___ EXERCISE INPUTS ___

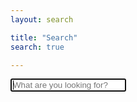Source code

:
 ```yaml
---
layout: search

title: "Search"
search: true

---
```


<!-- Html Elements for Search -->
<div id="search-container">
<div id="search-input-div"><input type="text" id="search-input" placeholder="What are you looking for?" autofocus></div>
<ul id="results-container"></ul>
</div>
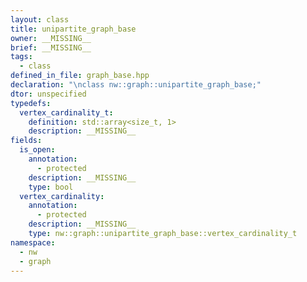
 ```yaml
---
layout: class
title: unipartite_graph_base
owner: __MISSING__
brief: __MISSING__
tags:
  - class
defined_in_file: graph_base.hpp
declaration: "\nclass nw::graph::unipartite_graph_base;"
dtor: unspecified
typedefs:
  vertex_cardinality_t:
    definition: std::array<size_t, 1>
    description: __MISSING__
fields:
  is_open:
    annotation:
      - protected
    description: __MISSING__
    type: bool
  vertex_cardinality:
    annotation:
      - protected
    description: __MISSING__
    type: nw::graph::unipartite_graph_base::vertex_cardinality_t
namespace:
  - nw
  - graph
---
```

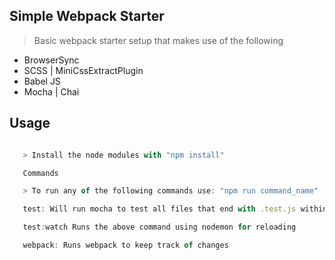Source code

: ## Simple Webpack Starter ##

> Basic webpack starter setup that makes use of the following

 * BrowserSync
 * SCSS | MiniCssExtractPlugin
 * Babel JS
 * Mocha | Chai

 ## Usage ##

 ```javascript

    > Install the node modules with "npm install"

 ```

 ```javascript
    Commands

    > To run any of the following commands use: "npm run command_name"

    test: Will run mocha to test all files that end with .test.js within the src directory

    test:watch Runs the above command using nodemon for reloading

    webpack: Runs webpack to keep track of changes
 ```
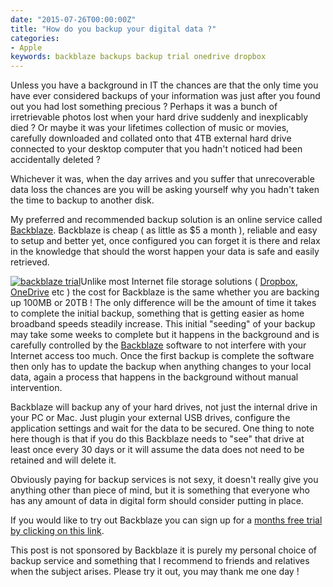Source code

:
 ```yaml
---
date: "2015-07-26T00:00:00Z"
title: "How do you backup your digital data ?"
categories:
- Apple
keywords: backblaze backups backup trial onedrive dropbox
---
```

Unless you have a background in IT the chances are that the only time you have ever considered backups of your information was just after you found out you had lost something precious ? Perhaps it was a bunch of irretrievable photos lost when your hard drive suddenly and inexplicably died ? Or maybe it was your lifetimes collection of music or movies, carefully downloaded and collated onto that 4TB external hard drive connected to your desktop computer that you hadn't noticed had been accidentally deleted ?

Whichever it was, when the day arrives and you suffer that unrecoverable data loss the chances are you will be asking yourself why you hadn't taken the time to backup to another disk.

My preferred and recommended backup solution is an online service called 
[Backblaze](http://backblaze.com). Backblaze is cheap ( as little as $5 a month ), reliable and easy to setup and better yet, once configured you can forget it is there and relax in the knowledge that should the worst happen your data is safe and easily retrieved.


[![backblaze trial](http://ukmac.net/wp-content/uploads/2015/07/backblaze-trial-300x250.gif)](https://secure.backblaze.com/r/00isdf)Unlike most Internet file storage solutions ( 
[Dropbox](www.dropbox.com), 
[OneDrive](onedrive.com) etc ) the cost for Backblaze is the same whether you are backing up 100MB or 20TB ! The only difference will be the amount of time it takes to complete the initial backup, something that is getting easier as home broadband speeds steadily increase. This initial "seeding" of your backup may take some weeks to complete but it happens in the background and is carefully controlled by the 
[Backblaze](www.backblaze.com) software to not interfere with your Internet access too much. Once the first backup is complete the software then only has to update the backup when anything changes to your local data, again a process that happens in the background without manual intervention.

Backblaze will backup any of your hard drives, not just the internal drive in your PC or Mac. Just plugin your external USB drives, configure the application settings and wait for the data to be secured. One thing to note here though is that if you do this Backblaze needs to "see" that drive at least once every 30 days or it will assume the data does not need to be retained and will delete it.

Obviously paying for backup services is not sexy, it doesn't really give you anything other than piece of mind, but it is something that everyone who has any amount of data in digital form should consider putting in place.

If you would like to try out Backblaze you can sign up for a 
[months free trial by clicking on this link](https://secure.backblaze.com/r/00isdf).

This post is not sponsored by Backblaze it is purely my personal choice of backup service and something that I recommend to friends and relatives when the subject arises. Please try it out, you may thank me one day !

___

Search the listing above for "with" and copy every line that has it.

**EXPECTED OUTPUT**
    > Install the node modules with "npm install"
    test: Will run mocha to test all files that end with .test.js within the src directory
[Backblaze](www.backblaze.com) software to not interfere with your Internet access too much. Once the first backup is complete the software then only has to update the backup when anything changes to your local data, again a process that happens in the background without manual intervention.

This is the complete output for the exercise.